**** DATA UNDER STUDY

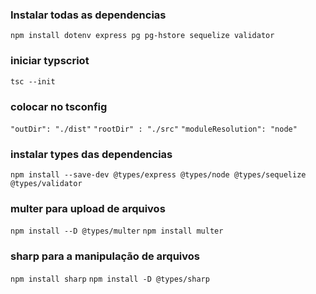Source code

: ### Instalar todas as dependencias 
`npm install dotenv express pg pg-hstore sequelize validator`

### iniciar typscriot
`tsc --init`
### colocar no tsconfig
`"outDir": "./dist"`
`"rootDir" : "./src"`
`"moduleResolution": "node"`

### instalar types das dependencias
`npm install --save-dev @types/express @types/node @types/sequelize @types/validator`

### multer para upload de arquivos
`npm install --D @types/multer`
`npm install multer`

### sharp para a manipulação de arquivos
`npm install sharp`
`npm install -D @types/sharp`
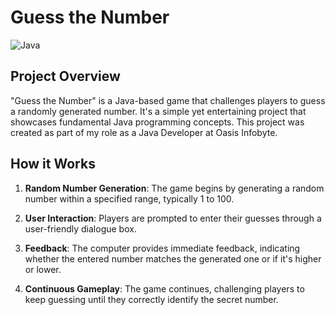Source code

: # Guess the Number

![Java](https://img.shields.io/badge/Java-Programming-orange.svg)

## Project Overview

"Guess the Number" is a Java-based game that challenges players to guess a randomly generated number. It's a simple yet entertaining project that showcases fundamental Java programming concepts. This project was created as part of my role as a Java Developer at Oasis Infobyte.

## How it Works

1. **Random Number Generation**: The game begins by generating a random number within a specified range, typically 1 to 100.

2. **User Interaction**: Players are prompted to enter their guesses through a user-friendly dialogue box.

3. **Feedback**: The computer provides immediate feedback, indicating whether the entered number matches the generated one or if it's higher or lower.

4. **Continuous Gameplay**: The game continues, challenging players to keep guessing until they correctly identify the secret number.


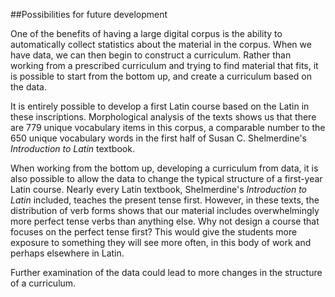 ##Possibilities for future development

One of the benefits of having a large digital corpus is the ability to automatically collect statistics about the material in the corpus.  When we have data, we can then begin to construct a curriculum.  Rather than working from a prescribed curriculum and trying to find material that fits, it is possible to start from the bottom up, and create a curriculum based on the data.

It is entirely possible to develop a first Latin course based on the Latin in these inscriptions.  Morphological analysis of the texts shows us that there are 779 unique vocabulary items in this corpus, a comparable number to the 650 unique vocabulary words in the first half of Susan C. Shelmerdine's *Introduction to Latin* textbook.

When working from the bottom up, developing a curriculum from data, it is also possible to allow the data to change the typical structure of a first-year Latin course.  Nearly every Latin textbook, Shelmerdine's *Introduction to Latin* included, teaches the present tense first.  However, in these texts, the distribution of verb forms shows that our material includes overwhelmingly more perfect tense verbs than anything else.  Why not design a course that focuses on the perfect tense first?  This would give the students more exposure to something they will see more often, in this body of work and perhaps elsewhere in Latin.

Further examination of the data could lead to more changes in the structure of a curriculum.
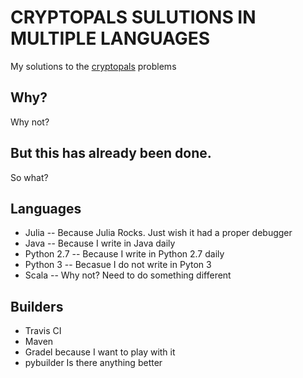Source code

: # CRYPTOPALS SULUTIONS IN MULTIPLE LANGUAGES

My solutions to the [cryptopals](https://cryptopals.com/) problems

## Why?
Why not? 

## But this has already been done.
So what?

## Languages
+ Julia -- Because Julia Rocks. Just wish it had a proper debugger
+ Java  -- Because I write in Java daily
+ Python 2.7 -- Because I write in Python 2.7 daily
+ Python 3   -- Becasue I do not write in Pyton 3
+ Scala -- Why not?  Need to do something different

## Builders
+ Travis CI
+ Maven
+ Gradel because I want to play with it
+ pybuilder Is there anything better

 
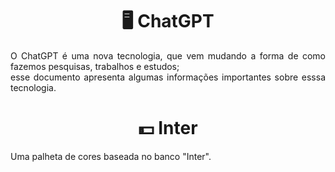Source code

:<h1 text align= "center">🖥️ ChatGPT </h1>
<p text align= "justify">O ChatGPT é uma nova tecnologia, que vem mudando a forma de como fazemos pesquisas, trabalhos e estudos; <br>
  esse documento apresenta algumas informações importantes sobre esssa tecnologia.</p>

<h1 text align= "center">💵 Inter</h1>
<p text align= "justify">Uma palheta de cores baseada no banco "Inter".</p>
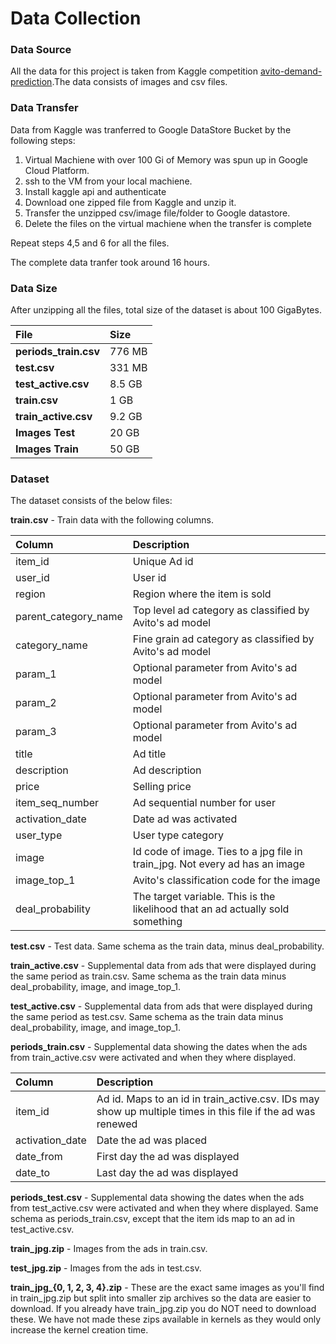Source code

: # Data Collection
### Data Source 
All the data for this project is taken from Kaggle competition [avito-demand-prediction](https://www.kaggle.com/c/avito-demand-prediction/).The data consists of images and csv files.
### Data Transfer 
Data from Kaggle was tranferred to Google DataStore Bucket by the following steps: 
1) Virtual Machiene with over 100 Gi of Memory was spun up in Google Cloud Platform.
2) ssh to the VM from your local machiene.
3) Install kaggle api and authenticate
4) Download one zipped file from Kaggle and unzip it.
5) Transfer the unzipped csv/image file/folder to Google datastore.
6) Delete the files on the virtual machiene when the transfer is complete

Repeat steps 4,5 and 6 for all the files.

The complete data tranfer took around 16 hours.

### Data Size

After unzipping all the files, total size of the dataset is about 100 GigaBytes.

| File | Size  |
| :---   | :- |
| **periods_train.csv** | 776 MB |
| **test.csv** | 331 MB |
| **test_active.csv** | 8.5 GB |
| **train.csv** | 1 GB |
| **train_active.csv** |  9.2 GB |
| **Images Test** | 20 GB |
| **Images Train** | 50 GB |


### Dataset
The dataset consists of the below files:

**train.csv** - Train data with the following columns. 

| Column | Description  |
| :---   | :- |
| item_id | Unique Ad id |
| user_id | User id |
| region | Region where the item is sold |
| parent_category_name | Top level ad category as classified by Avito's ad model |
| category_name |  Fine grain ad category as classified by Avito's ad model |
| param_1 | Optional parameter from Avito's ad model |
| param_2 | Optional parameter from Avito's ad model |
| param_3 | Optional parameter from Avito's ad model |
| title | Ad title |
| description | Ad description |
| price | Selling price|
| item_seq_number | Ad sequential number for user |
| activation_date | Date ad was activated |
| user_type | User type category |
| image | Id code of image. Ties to a jpg file in train_jpg. Not every ad has an image |
| image_top_1 | Avito's classification code for the image |
| deal_probability | The target variable. This is the likelihood that an ad actually sold something |


**test.csv** - Test data. Same schema as the train data, minus deal_probability.

**train_active.csv** - Supplemental data from ads that were displayed during the same period as train.csv. Same schema as the train data minus deal_probability, image, and image_top_1.

**test_active.csv** - Supplemental data from ads that were displayed during the same period as test.csv. Same schema as the train data minus deal_probability, image, and image_top_1.

**periods_train.csv** - Supplemental data showing the dates when the ads from train_active.csv were activated and when they where displayed.

| Column | Description  |
| :---   | :- |
| item_id | Ad id. Maps to an id in train_active.csv. IDs may show up multiple times in this file if the ad was renewed |
| activation_date | Date the ad was placed |
| date_from | First day the ad was displayed |
| date_to | Last day the ad was displayed |


**periods_test.csv** - Supplemental data showing the dates when the ads from test_active.csv were activated and when they where displayed. Same schema as periods_train.csv, except that the item ids map to an ad in test_active.csv.

**train_jpg.zip** - Images from the ads in train.csv.

**test_jpg.zip** - Images from the ads in test.csv.

**train_jpg_{0, 1, 2, 3, 4}.zip** - These are the exact same images as you'll find in train_jpg.zip but split into smaller zip archives so the data are easier to download. If you already have train_jpg.zip you do NOT need to download these. We have not made these zips available in kernels as they would only increase the kernel creation time.




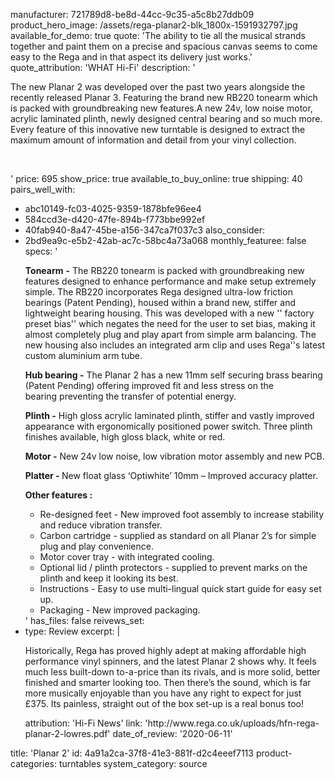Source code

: manufacturer: 721789d8-be8d-44cc-9c35-a5c8b27ddb09
product_hero_image: /assets/rega-planar2-blk_1800x-1591932797.jpg
available_for_demo: true
quote: 'The ability to tie all the musical strands together and paint them on a precise and spacious canvas seems to come easy to the Rega and in that aspect its delivery just works.'
quote_attribution: 'WHAT Hi-Fi'
description: '<p>The new Planar 2 was developed over the past two years&nbsp;alongside the recently released Planar 3.&nbsp;Featuring the&nbsp;brand new&nbsp;RB220 tonearm which is&nbsp;packed with groundbreaking new features.A new 24v, low noise motor, acrylic laminated plinth, newly designed central bearing and so much more. Every feature of this innovative new turntable is designed to extract the maximum amount of information and detail from your vinyl collection.</p><p><br></p>'
price: 695
show_price: true
available_to_buy_online: true
shipping: 40
pairs_well_with:
  - abc10149-fc03-4025-9359-1878bfe96ee4
  - 584ccd3e-d420-47fe-894b-f773bbe992ef
  - 40fab940-8a47-45be-a156-347ca7f037c3
also_consider:
  - 2bd9ea9c-e5b2-42ab-ac7c-58bc4a73a068
monthly_featuree: false
specs: '<p><strong>Tonearm</strong>&nbsp;<strong>-</strong>&nbsp;The&nbsp;RB220 tonearm is&nbsp;packed with groundbreaking new features designed to enhance performance and make setup extremely simple. The RB220 incorporates Rega designed ultra-low friction bearings (Patent Pending),&nbsp;housed within a brand new, stiffer and lightweight&nbsp;bearing&nbsp;housing. This was developed&nbsp;with&nbsp;a new '' factory preset bias'' which&nbsp;negates&nbsp;the need for the&nbsp;user to set bias,&nbsp;making it almost completely plug and play apart from simple arm balancing. The new housing also includes an integrated arm clip and uses Rega''s latest custom aluminium arm tube.</p><p><strong>Hub bearing -</strong>&nbsp;The Planar 2 has&nbsp;a new&nbsp;11mm self securing brass bearing (Patent Pending) offering improved fit and less stress on the bearing&nbsp;preventing the transfer of potential energy.</p><p><strong>Plinth -</strong>&nbsp;High gloss acrylic laminated plinth, stiffer and vastly improved appearance with ergonomically positioned power switch. Three&nbsp;plinth finishes available,&nbsp;high gloss black,&nbsp;white or&nbsp;red.</p><p><strong>Motor -</strong>&nbsp;New 24v low noise, low vibration motor assembly and new PCB.</p><p><strong>Platter -&nbsp;</strong>New float glass ‘Optiwhite’ 10mm – Improved accuracy platter.</p><p><strong>Other features :</strong></p><ul><li>Re-designed feet - New improved foot assembly to increase stability and reduce vibration transfer.</li><li>Carbon cartridge - supplied as standard on all Planar 2’s for simple plug and play&nbsp;convenience.</li><li>Motor cover tray - with integrated cooling.</li><li>Optional lid / plinth protectors - supplied to prevent marks on the plinth and keep it looking its best.</li><li>Instructions - Easy to use multi-lingual quick start guide for easy set up.</li><li>Packaging - New improved packaging.</li></ul>'
has_files: false
reivews_set:
  -
    type: Review
    excerpt: |
      <p>Historically, Rega has proved
      highly adept at making affordable
      high performance vinyl spinners,
      and the latest Planar 2 shows
      why. It feels much less built-down to-a-price than its rivals, and is
      more solid, better finished and
      smarter looking too. Then there’s
      the sound, which is far more
      musically enjoyable than you have
      any right to expect for just £375.
      Its painless, straight out of the
      box set-up is a real bonus too!&nbsp;&nbsp;</p>
    attribution: 'Hi-Fi News'
    link: 'http://www.rega.co.uk/uploads/hfn-rega-planar-2-lowres.pdf'
    date_of_review: '2020-06-11'
title: 'Planar 2'
id: 4a91a2ca-37f8-41e3-881f-d2c4eeef7113
product-categories: turntables
system_category: source
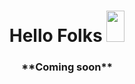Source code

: 

<h1 align="center">Hello Folks <img src="https://github.com/TheDudeThatCode/TheDudeThatCode/raw/master/Assets/Hi.gif" width="29px" height="50px" style="max-width: 100%;"></h1>
<h3 align="center"> **Coming soon**</h3>





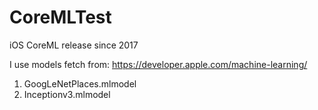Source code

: # CoreMLTest
iOS CoreML release since 2017

I use models fetch from:
https://developer.apple.com/machine-learning/

1. GoogLeNetPlaces.mlmodel
2. Inceptionv3.mlmodel
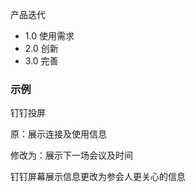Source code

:产品迭代

- 1.0 使用需求
- 2.0 创新
- 3.0 完善

### 示例

钉钉投屏

原：展示连接及使用信息

修改为：展示下一场会议及时间

钉钉屏幕展示信息更改为参会人更关心的信息

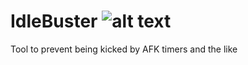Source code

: # IdleBuster ![alt text](https://i.imgur.com/iM5lsDZ.png)
Tool to prevent being kicked by AFK timers and the like


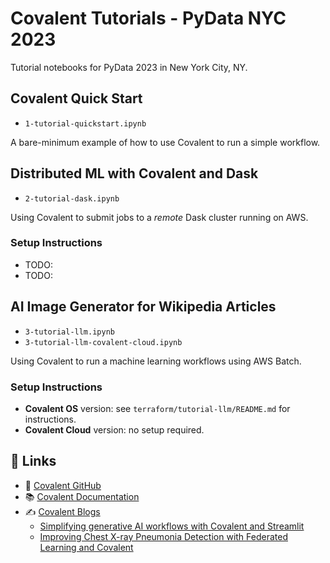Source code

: # Covalent Tutorials - PyData NYC 2023

Tutorial notebooks for PyData 2023 in New York City, NY.

## Covalent Quick Start
- `1-tutorial-quickstart.ipynb`

A bare-minimum example of how to use Covalent to run a simple workflow.

## Distributed ML with Covalent and Dask
- `2-tutorial-dask.ipynb`

Using Covalent to submit jobs to a *remote* Dask cluster running on AWS.

### Setup Instructions

- TODO:
- TODO:

## AI Image Generator for Wikipedia Articles
- `3-tutorial-llm.ipynb`
- `3-tutorial-llm-covalent-cloud.ipynb`

Using Covalent to run a machine learning workflows using AWS Batch.

### Setup Instructions

- **Covalent OS** version: see `terraform/tutorial-llm/README.md` for instructions.
- **Covalent Cloud** version: no setup required.

## 🔗 Links

- 🌟 [Covalent GitHub](https://github.com/AgnostiqHQ/covalent)
- 📚 [Covalent Documentation](https://docs.covalent.xyz)
- ✍️ [Covalent Blogs](https://www.covalent.xyz/blog/)
    - [Simplifying generative AI workflows with Covalent and Streamlit](https://blog.streamlit.io/simplifying-generative-ai-workflows/)
    - [Improving Chest X-ray Pneumonia Detection with Federated Learning and Covalent](https://medium.com/@filip_98594/improving-chest-x-ray-pneumonia-detection-with-federated-learning-and-covalent-ff60eef7946c)
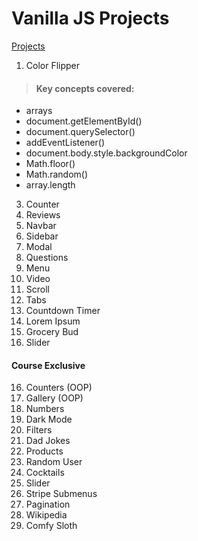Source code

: # Vanilla JS Projects

[Projects](https://www.vanillajavascriptprojects.com/)

1. Color Flipper

> #### Key concepts covered:
>
- arrays
- document.getElementById()
- document.querySelector()
- addEventListener()
- document.body.style.backgroundColor
- Math.floor()
- Math.random()
- array.length
>

3. Counter
4. Reviews
5. Navbar
6. Sidebar
7. Modal
8. Questions
9. Menu
10. Video
11. Scroll
12. Tabs
13. Countdown Timer
14. Lorem Ipsum
15. Grocery Bud
16. Slider

#### Course Exclusive

16. Counters (OOP)
17. Gallery (OOP)
18. Numbers
19. Dark Mode
20. Filters
21. Dad Jokes
22. Products
23. Random User
24. Cocktails
25. Slider
26. Stripe Submenus
27. Pagination
28. Wikipedia
29. Comfy Sloth
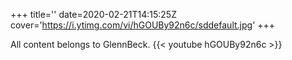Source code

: +++
title=''
date=2020-02-21T14:15:25Z
cover='https://i.ytimg.com/vi/hGOUBy92n6c/sddefault.jpg'
+++

All content belongs to GlennBeck.
{{< youtube hGOUBy92n6c >}}
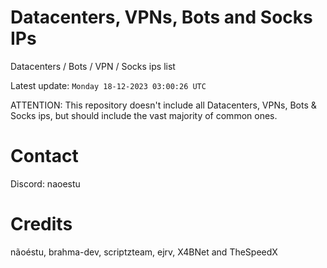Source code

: # Datacenters, VPNs, Bots and Socks IPs
 
Datacenters / Bots / VPN / Socks ips list

Latest update: `Monday 18-12-2023 03:00:26 UTC` 

ATTENTION: This repository doesn't include all Datacenters, VPNs, Bots & Socks ips, 
but should include the vast majority of common ones.

# Contact
Discord: naoestu

# Credits
nãoéstu, brahma-dev, scriptzteam, ejrv, X4BNet and TheSpeedX
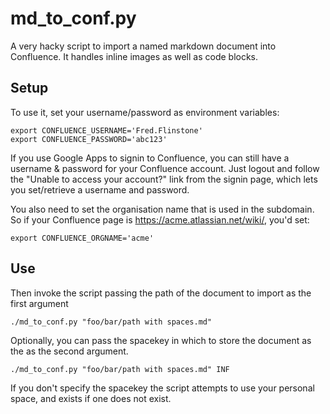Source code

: # md_to_conf.py

A very hacky script to import a named markdown document into Confluence. It handles inline images as well as code blocks. 

## Setup

To use it, set your username/password as environment variables: 

	export CONFLUENCE_USERNAME='Fred.Flinstone'
	export CONFLUENCE_PASSWORD='abc123'

If you use Google Apps to signin to Confluence, you can still have a username & password for your Confluence account. Just logout and follow the "Unable to access your account?" link from the signin page, which lets you set/retrieve a username and password.

You also need to set the organisation name that is used in the subdomain. So if your Confluence page is https://acme.atlassian.net/wiki/, you'd set: 

	export CONFLUENCE_ORGNAME='acme'

## Use

Then invoke the script passing the path of the document to import as the first argument

	./md_to_conf.py "foo/bar/path with spaces.md"

Optionally, you can pass the spacekey in which to store the document as the as the second argument. 

	./md_to_conf.py "foo/bar/path with spaces.md" INF

If you don't specify the spacekey the script attempts to use your personal space, and exists if one does not exist. 

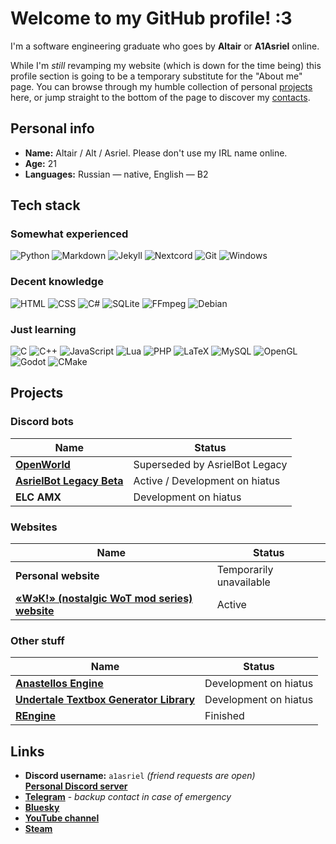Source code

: # Welcome to my GitHub profile! :3

I'm a software engineering graduate who goes by **Altair** or **A1Asriel** online.

While I'm *still* revamping my website (which is down for the time being) this profile section is going to be a temporary substitute for the "About me" page. You can browse through my humble collection of personal [projects](#projects) here, or jump straight to the bottom of the page to discover my [contacts](#links).

## Personal info

- **Name:** Altair / Alt / Asriel. Please don't use my IRL name online.
- **Age:** 21
- **Languages:** Russian — native, English — B2

## Tech stack

### Somewhat experienced

![Python](https://img.shields.io/badge/Python-3670A0?style=for-the-badge&logo=python&logoColor=ffdd54)
![Markdown](https://img.shields.io/badge/Markdown-%23000000.svg?style=for-the-badge&logo=markdown&logoColor=white)
![Jekyll](https://img.shields.io/badge/Jekyll-b01313?style=for-the-badge&logo=jekyll&logoColor=white)
![Nextcord](https://img.shields.io/badge/Nextcord-5662f6?style=for-the-badge&logo=discord&logoColor=white)
![Git](https://img.shields.io/badge/Git-%23F05033.svg?style=for-the-badge&logo=git&logoColor=white)
![Windows](https://img.shields.io/badge/Windows-0078D6?style=for-the-badge)

### Decent knowledge

![HTML](https://img.shields.io/badge/HTML-%23E34F26.svg?style=for-the-badge&logo=html5&logoColor=white)
![CSS](https://img.shields.io/badge/CSS-%231572B6.svg?style=for-the-badge&logo=css&logoColor=white)
![C#](https://img.shields.io/badge/C%23-%23239120.svg?style=for-the-badge&logo=dotnet&logoColor=white)
![SQLite](https://img.shields.io/badge/SQLite-%2307405e.svg?style=for-the-badge&logo=sqlite&logoColor=white)
![FFmpeg](https://shields.io/badge/FFmpeg-%23171717.svg?logo=ffmpeg&style=for-the-badge&labelColor=171717&logoColor=5cb85c)
![Debian](https://img.shields.io/badge/Debian-D70A53?style=for-the-badge&logo=debian&logoColor=white)

### Just learning

![C](https://img.shields.io/badge/C-%2300599C.svg?style=for-the-badge&logo=c&logoColor=white)
![C++](https://img.shields.io/badge/C++-%2300599C.svg?style=for-the-badge&logo=c%2B%2B&logoColor=white)
![JavaScript](https://img.shields.io/badge/JavaScript-%23323330.svg?style=for-the-badge&logo=javascript&logoColor=%23F7DF1E)
![Lua](https://img.shields.io/badge/Lua-%232C2D72.svg?style=for-the-badge&logo=lua&logoColor=white)
![PHP](https://img.shields.io/badge/PHP-%23777BB4.svg?style=for-the-badge&logo=php&logoColor=white)
![LaTeX](https://img.shields.io/badge/LaTeX-%23008080.svg?style=for-the-badge&logo=latex&logoColor=white)
![MySQL](https://img.shields.io/badge/MySQL-4479A1.svg?style=for-the-badge&logo=mysql&logoColor=white)
![OpenGL](https://img.shields.io/badge/OpenGL-%23FFFFFF.svg?style=for-the-badge&logo=opengl)
![Godot](https://img.shields.io/badge/Godot-%23FFFFFF.svg?style=for-the-badge&logo=godot-engine)
![CMake](https://img.shields.io/badge/CMake-%23008FBA.svg?style=for-the-badge&logo=cmake&logoColor=white)

## Projects

### Discord bots

| Name | Status |
|-|-|
| [**OpenWorld**](https://github.com/A1Asriel/OpenWorld) | Superseded by AsrielBot Legacy |
| [**AsrielBot Legacy Beta**](https://a1asriel.github.io/AsrielBot-site) | Active / Development on hiatus |
| **ELC AMX** | Development on hiatus |

### Websites

| Name | Status |
|-|-|
| **Personal website** | Temporarily unavailable |
| [**«WэК!» (nostalgic WoT mod series) website**](https://wot-classic.ru) | Active |

### Other stuff

| Name | Status |
|-|-|
| [**Anastellos Engine**](https://github.com/A1Asriel/anastellos) | Development on hiatus |
| [**Undertale Textbox Generator Library**](https://github.com/A1Asriel/utboxgen-py) | Development on hiatus |
| [**REngine**](https://github.com/A1Asriel/rengine2) | Finished |

## Links

- **Discord username:** `a1asriel` *(friend requests are open)*  
  [**Personal Discord server**](https://discord.com/wVFPftk4vf)
- [**Telegram**](https://t.me/A1Asriel) - *backup contact in case of emergency*
- [**Bluesky**](https://bsky.app/profile/a1asriel.bsky.social)
- [**YouTube channel**](https://youtube.com/@A1Asriel)
- [**Steam**](https://steamcommunity.com/id/A1Asriel)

********

TASK INSTRUCTIONS –
Of all the entries above, retype exactly the lines from the line with "data, minus deal_probability." to the line with "ads in test.csv.", both included, and no others.

FINAL ANSWER –
**test.csv** - Test data. Same schema as the train data, minus deal_probability.

**train_active.csv** - Supplemental data from ads that were displayed during the same period as train.csv. Same schema as the train data minus deal_probability, image, and image_top_1.

**test_active.csv** - Supplemental data from ads that were displayed during the same period as test.csv. Same schema as the train data minus deal_probability, image, and image_top_1.

**periods_train.csv** - Supplemental data showing the dates when the ads from train_active.csv were activated and when they where displayed.

| Column | Description  |
| :---   | :- |
| item_id | Ad id. Maps to an id in train_active.csv. IDs may show up multiple times in this file if the ad was renewed |
| activation_date | Date the ad was placed |
| date_from | First day the ad was displayed |
| date_to | Last day the ad was displayed |


**periods_test.csv** - Supplemental data showing the dates when the ads from test_active.csv were activated and when they where displayed. Same schema as periods_train.csv, except that the item ids map to an ad in test_active.csv.

**train_jpg.zip** - Images from the ads in train.csv.

**test_jpg.zip** - Images from the ads in test.csv.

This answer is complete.